A decisão brasileira – “pedido de consultas” – foi tomada após um ano de negociações fracassadas e pode representar o primeiro passo para abertura de um painel na OMC. A discussão teve início em dezembro de 2008, com a apreensão no porto de Roterdã, na Holanda, de uma carga de Losartan, indicado para hipertensão, que estava a caminho do Brasil. Vendido pelo fabricante indiano Dr. Reddy’s à empresa nacional EMS, o Losartan é livre de patente no Brasil e na Índia.
Autoridades holandesas alegavam que o remédio era protegido por patente no seu território, argumento suficiente para apreender a carga, segundo regulamento da UE datado de 2003. O Brasil não foi o único a ter remédios em trânsito apreendidos. Até o antirretroviral abacavir, comprado pela Unitaid, agência humanitária internacional, para ser encaminhado para a Nigéria, foi retido. Pelas contas do Grupo de Trabalho Sobre Propriedade Intelectual (Rebrip), foram apreendidos pelo menos 15 carregamentos de genéricos destinados a países da América Latina entre 2008 e 2009, com base no regulamento europeu. Para evitar apreensões, a EMS mudou a rota dos remédios comprados no exterior.
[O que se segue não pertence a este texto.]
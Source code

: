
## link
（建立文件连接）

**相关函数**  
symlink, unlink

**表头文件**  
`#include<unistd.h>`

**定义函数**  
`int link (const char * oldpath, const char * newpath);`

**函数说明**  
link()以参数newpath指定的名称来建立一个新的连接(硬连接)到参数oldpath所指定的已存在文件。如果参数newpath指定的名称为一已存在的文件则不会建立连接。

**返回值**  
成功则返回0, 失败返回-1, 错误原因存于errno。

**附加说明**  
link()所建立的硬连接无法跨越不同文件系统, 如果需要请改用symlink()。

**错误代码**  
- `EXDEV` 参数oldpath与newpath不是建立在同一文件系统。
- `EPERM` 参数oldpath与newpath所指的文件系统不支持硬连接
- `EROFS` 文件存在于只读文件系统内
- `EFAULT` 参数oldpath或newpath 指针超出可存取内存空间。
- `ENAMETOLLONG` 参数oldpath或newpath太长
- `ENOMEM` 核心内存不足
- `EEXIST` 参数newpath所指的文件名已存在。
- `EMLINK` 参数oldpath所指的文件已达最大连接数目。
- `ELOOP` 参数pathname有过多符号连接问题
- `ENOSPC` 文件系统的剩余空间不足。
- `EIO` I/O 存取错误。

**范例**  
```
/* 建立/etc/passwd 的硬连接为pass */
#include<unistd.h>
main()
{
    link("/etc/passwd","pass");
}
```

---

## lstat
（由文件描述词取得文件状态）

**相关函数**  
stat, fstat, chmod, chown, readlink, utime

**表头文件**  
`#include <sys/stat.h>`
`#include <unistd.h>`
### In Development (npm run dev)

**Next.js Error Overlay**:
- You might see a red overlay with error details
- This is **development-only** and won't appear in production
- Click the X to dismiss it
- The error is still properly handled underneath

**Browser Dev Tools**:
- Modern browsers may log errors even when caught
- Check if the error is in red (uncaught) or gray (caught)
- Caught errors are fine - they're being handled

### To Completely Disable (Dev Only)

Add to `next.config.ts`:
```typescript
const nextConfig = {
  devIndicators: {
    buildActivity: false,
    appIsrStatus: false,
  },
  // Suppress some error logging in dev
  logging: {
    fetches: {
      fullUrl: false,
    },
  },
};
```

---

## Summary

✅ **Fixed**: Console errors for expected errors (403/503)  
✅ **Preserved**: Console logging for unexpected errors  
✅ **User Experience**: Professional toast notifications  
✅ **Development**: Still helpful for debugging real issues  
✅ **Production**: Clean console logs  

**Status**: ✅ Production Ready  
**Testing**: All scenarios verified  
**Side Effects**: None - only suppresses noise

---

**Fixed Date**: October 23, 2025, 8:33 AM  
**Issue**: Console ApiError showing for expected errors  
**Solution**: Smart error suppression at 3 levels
A ação brasileira não se resumirá à OMC. O Brasil se prepara para ingressar na próxima semana em nova frente de defesa do comércio de genéricos, desta vez na Organização Mundial da Saúde. Um dos temas discutidos durante a Assembleia Mundial de Saúde será medicamentos contrafeitos, termo usado para remédios que desrespeitam direito de marca, mas que nos últimos anos começou a ser usado também para designar falsificados ou piratas. Algo que permitiu a apreensão do Losartan.
Em uma das ações contra a ofensiva de países ricos e das grandes farmacêuticas, a Rebrip ingressa hoje no Tribunal dos Povos, acusando a UE de violar os direitos humanos à saúde e à vida das populações de países atingidos pelas apreensões de medicamentos nos portos europeus.